Thankfully, the outage was easy to fix, as it was caused by an expired SSL cert. But, the concern here is how long it took for the outage to be caught. Here are some of the factors involved in the outage:

Both myself and Julien have the "mailing list" mode turned on, which alerts us of every new post on the forum.
These "mailing list" notifications are mirrored to the Slack channel #sct_forum_updates.
We receive ~0-2 new forum posts weekly. Receiving 0 post notifications over 2 months should have raised suspicions. (But, I imagine it's difficult to notice an absence of something. To me, it felt as though the forum was just in a quiet period.)
The admin dashboard at the time listed a warning about the email job failures. (But, we have no protocol for regularly checking the admin dashboard. I only tend to check it when I visit the forum. But, with the outage of notifications, I didn't have any reason to check the forum!)

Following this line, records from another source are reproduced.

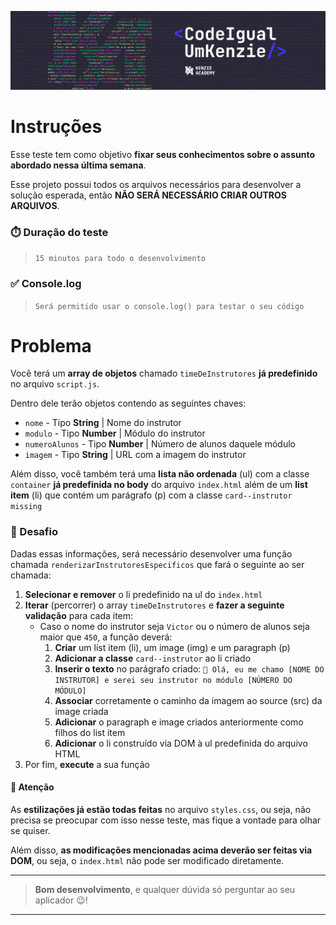 ![>>> Abra esse README.md no modo de 'Preview' para melhor visualização <<<](assets/20220719_104823_CodeIgualUmKenzie.png)

# Instruções

Esse teste tem como objetivo **fixar seus conhecimentos sobre o assunto abordado nessa última semana**.

Esse projeto possui todos os arquivos necessários para desenvolver a solução esperada, então **NÃO SERÁ NECESSÁRIO CRIAR OUTROS ARQUIVOS**.

### ⏱️ Duração do teste

> `15 minutos para todo o desenvolvimento`

### ✅ Console.log

> `Será permitido usar o console.log() para testar o seu código`

# Problema

Você terá um **array de objetos** chamado `timeDeInstrutores` **já predefinido** no arquivo `script.js`.

Dentro dele terão objetos contendo as seguintes chaves:

- `nome` - Tipo **String** | Nome do instrutor
- `modulo` - Tipo **Number** | Módulo do instrutor
- `numeroAlunos` - Tipo **Number** | Número de alunos daquele módulo
- `imagem` - Tipo **String** | URL com a imagem do instrutor

Além disso, você também terá uma **lista não ordenada** (ul) com a classe `container` **já predefinida no body** do arquivo `index.html` além de um **list item** (li) que contém um parágrafo (p) com a classe `card--instrutor missing`

### 🎲 Desafio

Dadas essas informações, será necessário desenvolver uma função chamada `renderizarInstrutoresEspecificos` que fará o seguinte ao ser chamada:

1. **Selecionar e remover** o li predefinido na ul do `index.html`
2. **Iterar** (percorrer) o array `timeDeInstrutores` e **fazer a seguinte validação** para cada item:
   - Caso o nome do instrutor seja `Victor` ou o número de alunos seja maior que `450`, a função deverá:
     1. **Criar** um list item (li), um image (img) e um paragraph (p)
     2. **Adicionar a classe** `card--instrutor` ao li criado
     3. **Inserir o texto** no parágrafo criado: `👋 Olá, eu me chamo [NOME DO INSTRUTOR] e serei seu instrutor no módulo [NÚMERO DO MÓDULO]`
     4. **Associar** corretamente o caminho da imagem ao source (src) da image criada
     4. **Adicionar** o paragraph e image criados anteriormente como filhos do list item
     5. **Adicionar** o li construído via DOM à ul predefinida do arquivo HTML
3. Por fim, **execute** a sua função

#### 🚨 Atenção

As **estilizações já estão todas feitas** no arquivo `styles.css`, ou seja, não precisa se preocupar com isso nesse teste, mas fique a vontade para olhar se quiser.

Além disso, **as modificações mencionadas acima deverão ser feitas via DOM**, ou seja, o `index.html` não pode ser modificado diretamente.

---

> **Bom desenvolvimento**, e qualquer dúvida só perguntar ao seu aplicador 😉!

---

So, to better address this in the future, we would need to find some way to monitor emails and detect failures:

Automated: e.g. have some sort of canary email that gets sent out daily, so that when emails fail, it's more noticeable/expected.
Manual: e.g. Have some sort of assigned task/automated reminder for an admin to check the admin dashboard on a daily/weekly schedule.

namgo commented 1 year ago

I'm following up on this as part of my task list. I'm hesitant to suggest the manual option, since it adds workload that IMO should be automatable.

Is there a reason you're sending outbound emails directly from the droplet? In the past when I've set up Discourse, I used a bulk mail provider and this would get around the possibility of mail getting dropped.

Regardless, I can set up a weekly canary email so it doesn't get overwhelming via cronjob with sendmail, would this help?

joshuacwnewton commented 1 year ago

Is there a reason you're sending outbound emails directly from the droplet? In the past when I've set up Discourse, I used a bulk mail provider and this would get around the possibility of mail getting dropped.

cc'ing @kousu who I believe set up the mail server originally.

Regardless, I can set up a weekly canary email so it doesn't get overwhelming via cronjob with sendmail, would this help?

That would be lovely! :)

kousu commented 1 year ago

Is there a reason you're sending outbound emails directly from the droplet?

We were using SendGrid (it was SendGrid right?) and they started dropping mail -- I think we forgot to renew the credit card. I figured DigitalOcean allows outgoing SMTP and were already paying for it so I used that. It's one less point of failure. Plus then we're not rewarding protection rackets

I watched the mail logs for a few weeks after and only a few mails were getting delayed or dropped and I was able to fix up each problem.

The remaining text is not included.